(Collected data entries)
☆ ☆ ☆
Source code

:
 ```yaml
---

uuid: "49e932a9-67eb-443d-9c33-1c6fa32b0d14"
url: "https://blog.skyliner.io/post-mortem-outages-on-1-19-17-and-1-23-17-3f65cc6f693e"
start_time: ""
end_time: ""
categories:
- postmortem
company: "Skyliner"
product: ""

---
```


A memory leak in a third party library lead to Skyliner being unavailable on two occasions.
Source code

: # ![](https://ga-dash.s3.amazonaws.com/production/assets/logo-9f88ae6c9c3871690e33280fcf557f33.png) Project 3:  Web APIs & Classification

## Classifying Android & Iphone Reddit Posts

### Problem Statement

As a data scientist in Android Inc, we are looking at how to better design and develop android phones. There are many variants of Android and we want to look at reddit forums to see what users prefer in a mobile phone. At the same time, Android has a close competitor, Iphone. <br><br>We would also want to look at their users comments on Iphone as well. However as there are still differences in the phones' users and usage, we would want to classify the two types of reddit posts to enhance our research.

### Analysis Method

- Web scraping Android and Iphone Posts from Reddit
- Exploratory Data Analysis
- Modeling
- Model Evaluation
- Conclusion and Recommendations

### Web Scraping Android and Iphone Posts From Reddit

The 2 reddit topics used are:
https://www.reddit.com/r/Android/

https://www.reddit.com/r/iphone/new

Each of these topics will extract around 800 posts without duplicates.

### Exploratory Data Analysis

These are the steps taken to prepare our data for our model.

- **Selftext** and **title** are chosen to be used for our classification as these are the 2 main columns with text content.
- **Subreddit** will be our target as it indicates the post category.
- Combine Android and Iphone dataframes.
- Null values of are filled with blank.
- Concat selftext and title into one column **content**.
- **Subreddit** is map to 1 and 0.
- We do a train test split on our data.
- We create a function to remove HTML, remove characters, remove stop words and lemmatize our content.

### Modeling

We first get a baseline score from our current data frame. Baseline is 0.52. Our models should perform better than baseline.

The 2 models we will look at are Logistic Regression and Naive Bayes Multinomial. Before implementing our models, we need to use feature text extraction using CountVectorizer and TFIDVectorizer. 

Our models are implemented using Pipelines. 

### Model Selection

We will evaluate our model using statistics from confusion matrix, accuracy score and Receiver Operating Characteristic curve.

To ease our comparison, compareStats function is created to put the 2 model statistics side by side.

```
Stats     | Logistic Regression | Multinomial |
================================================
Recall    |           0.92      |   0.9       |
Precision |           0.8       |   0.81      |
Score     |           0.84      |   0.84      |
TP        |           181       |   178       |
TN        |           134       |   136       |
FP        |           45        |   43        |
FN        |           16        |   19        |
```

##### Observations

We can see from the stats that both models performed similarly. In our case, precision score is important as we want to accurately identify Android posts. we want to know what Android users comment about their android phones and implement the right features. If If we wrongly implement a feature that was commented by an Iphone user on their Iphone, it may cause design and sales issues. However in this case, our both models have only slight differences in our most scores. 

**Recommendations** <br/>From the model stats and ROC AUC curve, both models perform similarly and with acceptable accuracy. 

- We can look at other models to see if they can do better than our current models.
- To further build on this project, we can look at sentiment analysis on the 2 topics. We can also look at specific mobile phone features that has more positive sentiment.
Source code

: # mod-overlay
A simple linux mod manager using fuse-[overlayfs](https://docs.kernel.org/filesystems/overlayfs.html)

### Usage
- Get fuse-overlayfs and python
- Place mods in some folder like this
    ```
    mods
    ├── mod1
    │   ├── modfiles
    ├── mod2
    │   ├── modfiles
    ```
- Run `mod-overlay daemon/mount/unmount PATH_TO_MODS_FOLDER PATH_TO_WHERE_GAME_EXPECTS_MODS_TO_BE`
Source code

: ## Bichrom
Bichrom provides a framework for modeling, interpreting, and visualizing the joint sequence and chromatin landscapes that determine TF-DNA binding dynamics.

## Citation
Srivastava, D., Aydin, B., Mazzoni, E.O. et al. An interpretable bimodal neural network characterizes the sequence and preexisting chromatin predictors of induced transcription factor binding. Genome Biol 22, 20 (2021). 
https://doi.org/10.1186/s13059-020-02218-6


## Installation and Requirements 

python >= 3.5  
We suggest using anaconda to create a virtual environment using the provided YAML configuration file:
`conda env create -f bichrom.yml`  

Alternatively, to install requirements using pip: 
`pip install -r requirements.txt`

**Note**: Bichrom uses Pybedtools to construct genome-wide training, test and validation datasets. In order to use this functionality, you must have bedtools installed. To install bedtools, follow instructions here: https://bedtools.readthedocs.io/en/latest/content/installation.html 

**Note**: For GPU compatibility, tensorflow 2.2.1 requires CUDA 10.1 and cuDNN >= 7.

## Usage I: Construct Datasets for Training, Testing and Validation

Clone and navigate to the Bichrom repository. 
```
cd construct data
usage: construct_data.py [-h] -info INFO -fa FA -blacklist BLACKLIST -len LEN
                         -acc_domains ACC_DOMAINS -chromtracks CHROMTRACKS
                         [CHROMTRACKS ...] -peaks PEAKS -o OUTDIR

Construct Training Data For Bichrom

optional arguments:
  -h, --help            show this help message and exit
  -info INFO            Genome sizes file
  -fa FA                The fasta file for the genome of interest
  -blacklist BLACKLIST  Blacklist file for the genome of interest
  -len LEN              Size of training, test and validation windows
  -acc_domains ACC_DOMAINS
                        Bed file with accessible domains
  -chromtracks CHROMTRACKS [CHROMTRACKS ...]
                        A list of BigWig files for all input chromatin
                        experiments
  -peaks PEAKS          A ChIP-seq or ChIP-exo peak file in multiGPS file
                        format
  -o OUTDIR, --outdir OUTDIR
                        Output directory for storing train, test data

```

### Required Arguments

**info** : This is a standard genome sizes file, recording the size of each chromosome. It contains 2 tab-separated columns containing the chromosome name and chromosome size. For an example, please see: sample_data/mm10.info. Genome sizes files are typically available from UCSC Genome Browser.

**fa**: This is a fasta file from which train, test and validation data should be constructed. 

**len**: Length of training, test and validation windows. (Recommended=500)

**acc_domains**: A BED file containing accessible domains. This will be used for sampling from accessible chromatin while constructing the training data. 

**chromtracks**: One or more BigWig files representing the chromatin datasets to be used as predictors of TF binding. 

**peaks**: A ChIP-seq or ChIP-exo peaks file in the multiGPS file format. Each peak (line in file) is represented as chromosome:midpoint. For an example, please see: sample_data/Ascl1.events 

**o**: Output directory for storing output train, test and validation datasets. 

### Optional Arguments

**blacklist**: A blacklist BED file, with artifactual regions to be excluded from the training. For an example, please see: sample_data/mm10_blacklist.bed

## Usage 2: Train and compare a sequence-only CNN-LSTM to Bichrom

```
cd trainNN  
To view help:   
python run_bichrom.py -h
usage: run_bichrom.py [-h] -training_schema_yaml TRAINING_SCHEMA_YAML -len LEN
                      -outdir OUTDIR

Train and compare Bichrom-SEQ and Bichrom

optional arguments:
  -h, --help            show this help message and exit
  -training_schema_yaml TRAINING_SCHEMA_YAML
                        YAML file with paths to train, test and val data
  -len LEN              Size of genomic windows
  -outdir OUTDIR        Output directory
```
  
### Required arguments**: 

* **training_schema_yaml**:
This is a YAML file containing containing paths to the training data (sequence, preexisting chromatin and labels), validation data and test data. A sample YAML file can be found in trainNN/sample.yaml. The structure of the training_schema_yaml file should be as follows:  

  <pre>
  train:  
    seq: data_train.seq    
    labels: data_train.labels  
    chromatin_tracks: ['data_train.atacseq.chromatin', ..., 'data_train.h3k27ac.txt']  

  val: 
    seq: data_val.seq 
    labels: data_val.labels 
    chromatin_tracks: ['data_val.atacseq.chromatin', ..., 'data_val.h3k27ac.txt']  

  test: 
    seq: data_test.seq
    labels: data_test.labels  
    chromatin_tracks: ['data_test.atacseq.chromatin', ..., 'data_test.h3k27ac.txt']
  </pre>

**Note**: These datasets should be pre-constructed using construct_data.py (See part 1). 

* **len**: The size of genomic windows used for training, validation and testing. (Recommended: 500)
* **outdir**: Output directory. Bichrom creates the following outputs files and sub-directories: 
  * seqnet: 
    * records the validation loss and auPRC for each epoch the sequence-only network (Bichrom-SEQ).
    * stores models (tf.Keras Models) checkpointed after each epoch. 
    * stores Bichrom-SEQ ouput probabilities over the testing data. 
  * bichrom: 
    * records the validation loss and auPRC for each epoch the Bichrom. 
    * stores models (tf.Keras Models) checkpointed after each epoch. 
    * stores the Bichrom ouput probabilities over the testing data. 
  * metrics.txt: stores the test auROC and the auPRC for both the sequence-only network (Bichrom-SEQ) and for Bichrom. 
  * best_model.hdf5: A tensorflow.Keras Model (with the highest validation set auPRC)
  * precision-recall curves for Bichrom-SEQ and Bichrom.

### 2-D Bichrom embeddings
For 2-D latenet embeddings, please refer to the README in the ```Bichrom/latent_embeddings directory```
☆ ☆ ☆
- PROBLEM
Whenever "accessible" occurs in a line of the entries, copy that line.

- WRITTEN SOLUTION
                        Bed file with accessible domains
**acc_domains**: A BED file containing accessible domains. This will be used for sampling from accessible chromatin while constructing the training data. 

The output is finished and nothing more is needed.